Aim of the exercise:
Where in the material does the word "https" appear? Copy each line that has it.

START The data

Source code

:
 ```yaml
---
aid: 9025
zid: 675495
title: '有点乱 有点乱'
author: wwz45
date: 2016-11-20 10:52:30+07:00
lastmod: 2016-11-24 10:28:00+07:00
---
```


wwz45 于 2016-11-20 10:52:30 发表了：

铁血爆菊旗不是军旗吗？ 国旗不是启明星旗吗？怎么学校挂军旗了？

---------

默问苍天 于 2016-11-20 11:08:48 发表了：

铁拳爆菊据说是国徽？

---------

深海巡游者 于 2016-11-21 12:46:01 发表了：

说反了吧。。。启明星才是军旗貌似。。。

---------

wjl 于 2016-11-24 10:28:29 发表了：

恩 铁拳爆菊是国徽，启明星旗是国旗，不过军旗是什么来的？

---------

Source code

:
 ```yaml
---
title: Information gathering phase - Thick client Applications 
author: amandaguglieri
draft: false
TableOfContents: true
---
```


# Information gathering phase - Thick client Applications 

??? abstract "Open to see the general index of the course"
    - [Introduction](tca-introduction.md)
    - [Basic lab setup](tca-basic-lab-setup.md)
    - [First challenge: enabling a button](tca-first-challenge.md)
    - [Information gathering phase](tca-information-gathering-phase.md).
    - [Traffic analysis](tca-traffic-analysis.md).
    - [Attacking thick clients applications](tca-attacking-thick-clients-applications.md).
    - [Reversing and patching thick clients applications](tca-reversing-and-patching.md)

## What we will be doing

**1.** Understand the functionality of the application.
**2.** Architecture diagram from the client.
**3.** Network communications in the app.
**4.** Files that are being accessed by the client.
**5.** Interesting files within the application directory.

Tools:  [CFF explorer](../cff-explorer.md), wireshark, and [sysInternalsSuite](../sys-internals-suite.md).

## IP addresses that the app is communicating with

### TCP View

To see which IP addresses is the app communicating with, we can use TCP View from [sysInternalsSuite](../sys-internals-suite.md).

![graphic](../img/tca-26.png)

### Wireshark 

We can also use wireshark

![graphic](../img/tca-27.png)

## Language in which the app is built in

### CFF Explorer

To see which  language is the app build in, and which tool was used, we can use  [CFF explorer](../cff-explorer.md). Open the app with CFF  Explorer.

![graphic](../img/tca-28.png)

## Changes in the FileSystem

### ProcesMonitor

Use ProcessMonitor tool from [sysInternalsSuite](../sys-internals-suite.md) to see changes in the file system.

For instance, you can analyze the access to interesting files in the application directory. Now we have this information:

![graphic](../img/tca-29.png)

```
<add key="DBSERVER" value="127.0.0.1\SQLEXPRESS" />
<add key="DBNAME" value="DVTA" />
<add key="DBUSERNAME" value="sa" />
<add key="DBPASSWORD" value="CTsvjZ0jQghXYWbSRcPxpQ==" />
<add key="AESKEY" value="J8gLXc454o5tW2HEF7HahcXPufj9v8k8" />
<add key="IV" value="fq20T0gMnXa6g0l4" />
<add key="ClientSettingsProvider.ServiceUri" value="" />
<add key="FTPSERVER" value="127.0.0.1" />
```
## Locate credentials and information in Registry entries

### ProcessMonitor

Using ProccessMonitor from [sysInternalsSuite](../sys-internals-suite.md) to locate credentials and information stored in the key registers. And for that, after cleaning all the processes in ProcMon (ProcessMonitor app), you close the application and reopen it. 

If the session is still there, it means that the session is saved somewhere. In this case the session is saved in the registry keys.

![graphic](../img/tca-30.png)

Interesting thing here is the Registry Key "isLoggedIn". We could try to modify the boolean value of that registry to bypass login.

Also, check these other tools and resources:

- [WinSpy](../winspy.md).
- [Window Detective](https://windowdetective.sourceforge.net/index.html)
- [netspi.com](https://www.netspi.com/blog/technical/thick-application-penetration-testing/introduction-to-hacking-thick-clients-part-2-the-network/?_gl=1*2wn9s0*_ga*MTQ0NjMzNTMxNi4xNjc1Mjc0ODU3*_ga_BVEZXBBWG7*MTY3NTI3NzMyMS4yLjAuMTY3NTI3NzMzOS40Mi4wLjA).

END The data

Task answer:
- [Window Detective](https://windowdetective.sourceforge.net/index.html)
- [netspi.com](https://www.netspi.com/blog/technical/thick-application-penetration-testing/introduction-to-hacking-thick-clients-part-2-the-network/?_gl=1*2wn9s0*_ga*MTQ0NjMzNTMxNi4xNjc1Mjc0ODU3*_ga_BVEZXBBWG7*MTY3NTI3NzMyMS4yLjAuMTY3NTI3NzMzOS40Mi4wLjA).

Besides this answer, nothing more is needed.